● **Work instruction**
The records below are split into lines. How many of those lines contain the string "caption"? Reply with the number only.

[Opening Task material section]

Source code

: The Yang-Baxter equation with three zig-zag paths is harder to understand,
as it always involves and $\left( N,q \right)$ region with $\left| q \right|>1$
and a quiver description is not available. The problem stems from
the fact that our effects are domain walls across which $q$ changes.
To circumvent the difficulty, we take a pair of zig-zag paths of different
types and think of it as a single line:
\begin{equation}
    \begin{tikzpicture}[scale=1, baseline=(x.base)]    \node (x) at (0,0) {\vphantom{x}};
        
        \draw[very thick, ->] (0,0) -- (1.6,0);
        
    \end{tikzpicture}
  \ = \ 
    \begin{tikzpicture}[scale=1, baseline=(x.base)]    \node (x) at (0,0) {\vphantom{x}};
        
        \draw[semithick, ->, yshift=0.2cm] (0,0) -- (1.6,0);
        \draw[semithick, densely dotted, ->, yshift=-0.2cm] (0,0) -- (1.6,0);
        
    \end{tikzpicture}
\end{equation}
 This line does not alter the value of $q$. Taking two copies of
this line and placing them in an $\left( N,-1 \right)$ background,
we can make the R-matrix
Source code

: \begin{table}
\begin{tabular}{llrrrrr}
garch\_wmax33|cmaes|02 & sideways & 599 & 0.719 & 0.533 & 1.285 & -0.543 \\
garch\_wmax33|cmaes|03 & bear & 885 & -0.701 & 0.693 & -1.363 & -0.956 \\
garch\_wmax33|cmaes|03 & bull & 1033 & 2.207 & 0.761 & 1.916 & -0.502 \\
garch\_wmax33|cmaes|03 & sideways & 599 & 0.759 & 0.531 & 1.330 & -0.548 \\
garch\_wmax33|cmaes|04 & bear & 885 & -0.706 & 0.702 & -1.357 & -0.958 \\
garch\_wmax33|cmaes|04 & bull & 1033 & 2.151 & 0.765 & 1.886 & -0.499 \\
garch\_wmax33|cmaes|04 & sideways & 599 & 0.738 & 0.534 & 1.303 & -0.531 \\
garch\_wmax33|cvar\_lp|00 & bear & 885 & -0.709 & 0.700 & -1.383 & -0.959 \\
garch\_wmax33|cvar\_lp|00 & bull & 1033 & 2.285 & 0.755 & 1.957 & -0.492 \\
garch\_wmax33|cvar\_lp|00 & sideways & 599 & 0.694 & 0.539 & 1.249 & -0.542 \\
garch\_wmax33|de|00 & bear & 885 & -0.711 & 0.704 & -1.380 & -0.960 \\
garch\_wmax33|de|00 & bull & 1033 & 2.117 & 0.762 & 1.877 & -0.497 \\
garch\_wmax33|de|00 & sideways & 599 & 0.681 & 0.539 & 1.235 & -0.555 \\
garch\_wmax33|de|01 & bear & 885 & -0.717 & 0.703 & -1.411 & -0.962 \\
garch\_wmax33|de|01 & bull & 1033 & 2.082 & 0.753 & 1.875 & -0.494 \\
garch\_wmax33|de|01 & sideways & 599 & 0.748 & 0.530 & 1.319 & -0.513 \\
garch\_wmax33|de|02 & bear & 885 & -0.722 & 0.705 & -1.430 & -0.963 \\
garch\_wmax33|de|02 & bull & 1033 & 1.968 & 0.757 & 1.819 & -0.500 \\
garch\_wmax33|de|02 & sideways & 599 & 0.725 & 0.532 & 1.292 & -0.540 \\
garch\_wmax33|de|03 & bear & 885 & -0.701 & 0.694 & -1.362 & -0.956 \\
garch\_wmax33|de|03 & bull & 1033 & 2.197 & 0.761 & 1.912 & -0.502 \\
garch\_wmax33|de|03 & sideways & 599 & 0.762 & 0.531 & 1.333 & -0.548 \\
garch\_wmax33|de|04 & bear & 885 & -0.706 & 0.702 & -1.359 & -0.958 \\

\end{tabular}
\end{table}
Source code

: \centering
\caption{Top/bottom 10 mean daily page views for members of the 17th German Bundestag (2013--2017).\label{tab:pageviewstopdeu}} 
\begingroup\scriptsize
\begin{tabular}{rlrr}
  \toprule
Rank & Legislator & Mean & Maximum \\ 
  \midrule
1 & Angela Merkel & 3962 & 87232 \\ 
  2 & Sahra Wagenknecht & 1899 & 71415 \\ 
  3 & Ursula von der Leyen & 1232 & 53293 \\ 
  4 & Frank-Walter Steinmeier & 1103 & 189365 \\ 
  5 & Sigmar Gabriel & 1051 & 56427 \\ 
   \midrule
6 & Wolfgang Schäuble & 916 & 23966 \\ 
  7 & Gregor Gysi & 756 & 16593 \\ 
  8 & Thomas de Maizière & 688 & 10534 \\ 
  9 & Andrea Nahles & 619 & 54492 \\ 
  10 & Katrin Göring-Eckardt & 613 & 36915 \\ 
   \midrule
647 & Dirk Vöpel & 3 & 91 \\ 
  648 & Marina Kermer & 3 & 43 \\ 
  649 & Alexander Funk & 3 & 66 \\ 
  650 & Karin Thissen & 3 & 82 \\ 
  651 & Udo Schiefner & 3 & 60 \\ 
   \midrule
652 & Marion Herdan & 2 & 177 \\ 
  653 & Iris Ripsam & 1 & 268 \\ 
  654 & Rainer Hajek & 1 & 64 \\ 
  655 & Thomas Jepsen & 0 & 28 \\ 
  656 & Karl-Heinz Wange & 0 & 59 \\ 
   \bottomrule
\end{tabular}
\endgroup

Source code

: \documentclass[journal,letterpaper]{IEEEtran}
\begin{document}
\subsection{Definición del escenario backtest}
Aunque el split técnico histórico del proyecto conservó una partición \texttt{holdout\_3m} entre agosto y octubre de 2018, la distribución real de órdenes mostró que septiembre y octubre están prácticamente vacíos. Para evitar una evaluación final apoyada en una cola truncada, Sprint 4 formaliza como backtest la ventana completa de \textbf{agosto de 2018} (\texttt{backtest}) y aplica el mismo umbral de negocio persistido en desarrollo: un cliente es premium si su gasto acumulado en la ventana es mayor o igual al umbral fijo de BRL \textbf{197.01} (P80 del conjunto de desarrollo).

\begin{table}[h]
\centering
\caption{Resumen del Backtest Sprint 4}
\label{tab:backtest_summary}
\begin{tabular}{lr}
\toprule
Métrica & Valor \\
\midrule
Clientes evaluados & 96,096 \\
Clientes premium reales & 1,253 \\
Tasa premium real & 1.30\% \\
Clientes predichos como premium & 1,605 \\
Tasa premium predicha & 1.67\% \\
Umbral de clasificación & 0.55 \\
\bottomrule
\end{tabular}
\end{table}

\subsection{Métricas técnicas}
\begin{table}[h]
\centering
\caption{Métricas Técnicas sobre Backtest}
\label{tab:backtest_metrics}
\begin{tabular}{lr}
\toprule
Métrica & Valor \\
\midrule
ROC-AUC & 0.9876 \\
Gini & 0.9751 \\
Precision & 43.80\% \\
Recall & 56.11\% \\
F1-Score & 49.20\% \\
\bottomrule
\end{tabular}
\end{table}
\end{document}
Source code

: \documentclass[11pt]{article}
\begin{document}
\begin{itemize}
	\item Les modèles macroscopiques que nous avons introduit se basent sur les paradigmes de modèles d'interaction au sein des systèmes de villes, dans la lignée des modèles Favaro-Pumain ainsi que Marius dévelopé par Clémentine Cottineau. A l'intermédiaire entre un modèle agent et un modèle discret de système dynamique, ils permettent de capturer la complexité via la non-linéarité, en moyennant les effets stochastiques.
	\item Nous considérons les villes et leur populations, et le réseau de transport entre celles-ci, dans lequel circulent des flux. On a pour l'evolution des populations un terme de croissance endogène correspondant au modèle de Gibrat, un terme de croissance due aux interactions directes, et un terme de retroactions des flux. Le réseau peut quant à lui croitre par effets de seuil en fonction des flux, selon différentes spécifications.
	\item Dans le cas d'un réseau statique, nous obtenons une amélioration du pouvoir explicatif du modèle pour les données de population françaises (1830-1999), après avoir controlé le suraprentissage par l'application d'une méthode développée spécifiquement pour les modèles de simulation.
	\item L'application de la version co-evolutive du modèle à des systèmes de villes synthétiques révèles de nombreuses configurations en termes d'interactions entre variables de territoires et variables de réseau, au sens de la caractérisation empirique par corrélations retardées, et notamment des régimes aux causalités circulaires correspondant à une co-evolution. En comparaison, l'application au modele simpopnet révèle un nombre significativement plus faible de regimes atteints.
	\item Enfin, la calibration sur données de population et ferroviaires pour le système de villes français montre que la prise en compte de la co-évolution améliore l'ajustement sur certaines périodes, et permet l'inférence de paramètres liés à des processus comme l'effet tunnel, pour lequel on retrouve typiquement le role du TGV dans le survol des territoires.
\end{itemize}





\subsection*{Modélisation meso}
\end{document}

[Closing Task material section]

● **Task solution**
3